↓↓↓

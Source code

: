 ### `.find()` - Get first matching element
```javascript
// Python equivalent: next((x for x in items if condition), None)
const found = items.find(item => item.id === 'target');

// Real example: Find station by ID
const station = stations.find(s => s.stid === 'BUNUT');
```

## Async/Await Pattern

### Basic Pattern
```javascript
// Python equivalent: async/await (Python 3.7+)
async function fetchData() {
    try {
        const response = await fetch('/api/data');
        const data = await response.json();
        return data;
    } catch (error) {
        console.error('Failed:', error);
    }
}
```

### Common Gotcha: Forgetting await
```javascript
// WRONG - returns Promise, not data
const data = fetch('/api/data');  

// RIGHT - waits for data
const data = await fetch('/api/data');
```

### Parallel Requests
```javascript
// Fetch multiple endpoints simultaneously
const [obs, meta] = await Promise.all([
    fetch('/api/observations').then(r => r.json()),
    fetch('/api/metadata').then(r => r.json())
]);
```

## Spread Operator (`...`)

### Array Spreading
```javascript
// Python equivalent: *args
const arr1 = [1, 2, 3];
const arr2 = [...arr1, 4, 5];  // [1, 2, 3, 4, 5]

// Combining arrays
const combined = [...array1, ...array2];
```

↑↑↑

EXERCISE INSTRUCTIONS: Whenever a line in the data holds "json", copy that line.

OUTPUT:
        const data = await response.json();
    fetch('/api/observations').then(r => r.json()),
    fetch('/api/metadata').then(r => r.json())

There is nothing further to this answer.